& 1 JavaScript. How does it work? Clever or good?

Question

I'm looking over the solutions for a CodeWars problem (IQ Test) in which you're given a string of numbers and all the numbers but 1 are either even or odd. You need to return the index plus 1 of the position of the number that's not like the rest of the numbers.

I'm confused about the line that says & 1 in the solution posted below. The code doesn't work w/ && or w/ the & 1 taken away.

function iqTest(numbers){
  numbers = numbers.split(' ')

  var evens = []
  var odds = []

  for (var i = 0; i < numbers.length; i++) {
    if (numbers[i] & 1) { //PLEASE EXPLAIN THIS LINE!
      odds.push(i + 1)
    } else {
      evens.push(i + 1)
    }
  }

  return evens.length === 1 ? evens[0] : odds[0]
}

Also, would you consider using & 1 to be best practice or is it just "clever" code?

Answer 1

The single & is a 'bitwise' operator. This specific operator (&) is the bitwise AND operator - which returns a one in each bit position for which the corresponding bits of both operands are ones.

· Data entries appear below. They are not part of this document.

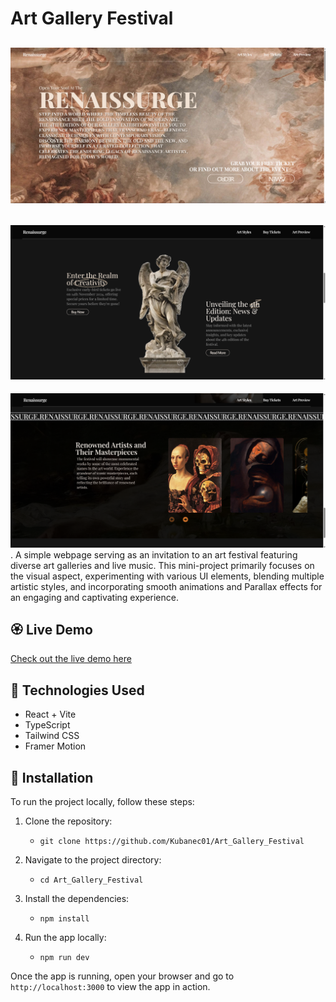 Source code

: # Art Gallery Festival

![screenshot](./src/assets/app-screenshot-img.png)
---
![screenshot](./src/assets/app-screenshot2-img.png)
---
![screenshot](./src/assets/app-screenshot3-img.png)
.
A simple webpage serving as an invitation to an art festival featuring diverse art galleries and live music. This mini-project primarily focuses on the visual aspect, experimenting with various UI elements, blending multiple artistic styles, and incorporating smooth animations and Parallax effects for an engaging and captivating experience.


## 🏵️ Live Demo

[Check out the live demo here](https://kubanec01.github.io/Art_Gallery_Festival/)

## 🎨 Technologies Used

- React + Vite
- TypeScript
- Tailwind CSS
- Framer Motion


## 🔧 Installation

To run the project locally, follow these steps:

1. Clone the repository:

   - `git clone https://github.com/Kubanec01/Art_Gallery_Festival`

2. Navigate to the project directory:

   - `cd Art_Gallery_Festival`

3. Install the dependencies:

   - `npm install`

4. Run the app locally:
   - `npm run dev`

Once the app is running, open your browser and go to `http://localhost:3000` to view the app in action.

The way it's being used here is to test if numbers[i] is an even or odd number. As i loops from 0 to numbers.length, for the first iteration the if statement evaluates 0 & 1 which evaluates to 0, or false. On the next iteration of the loop, the statement will be 1 & 1, which evaluates to 1, or true.

The result - when numbers[i] & 1 evaluates to 0, or false, then numbers[i] is pushed to the odd array. If numbers[i] & 1 evaluates to 1, or true, then numbers[i] is pushed to the even array.

An alternative to the & operator to test for even and odd is to use the modulo operator. numbers[i] % 2 results in the same output. That is, 1 % 2 results in 1, or true as will any odd number, because an odd number divided by 2 results in a remainder of 1. And any even number, like 2 % 2 results in 0 or false because an even number divided by 2 results in a remainder of 0.

As for your second question, is it 'clever or good?'. It's definitely clever. Whether it's good depends on who you ask and what your goal is. Many would say its less logical and harder to read than using num % 2.

Answer 2

Binary number is 0 and 1 and each of them is called bit.

Single & is add operation and it works bitwise.

like

1 = 01
2 = 10 
3 = 11
4 = 100

You can see that every last bit of odd number is 1 and even number is 0.

In add operation

0 & 0 = 0
0 & 1 = 0
1 & 0 = 0
1 & 1 = 1

So only odd number will return 1 and even number will return 0 and in programming only 0 consider falsy.

If we wanna to check 5 is a odd or even

5  = 101

and perform and(&) operation with 1

  101 
& 001
-----
  001

and value of binary 001 is 1 in 10 base number

So it'll perform easy odd even process.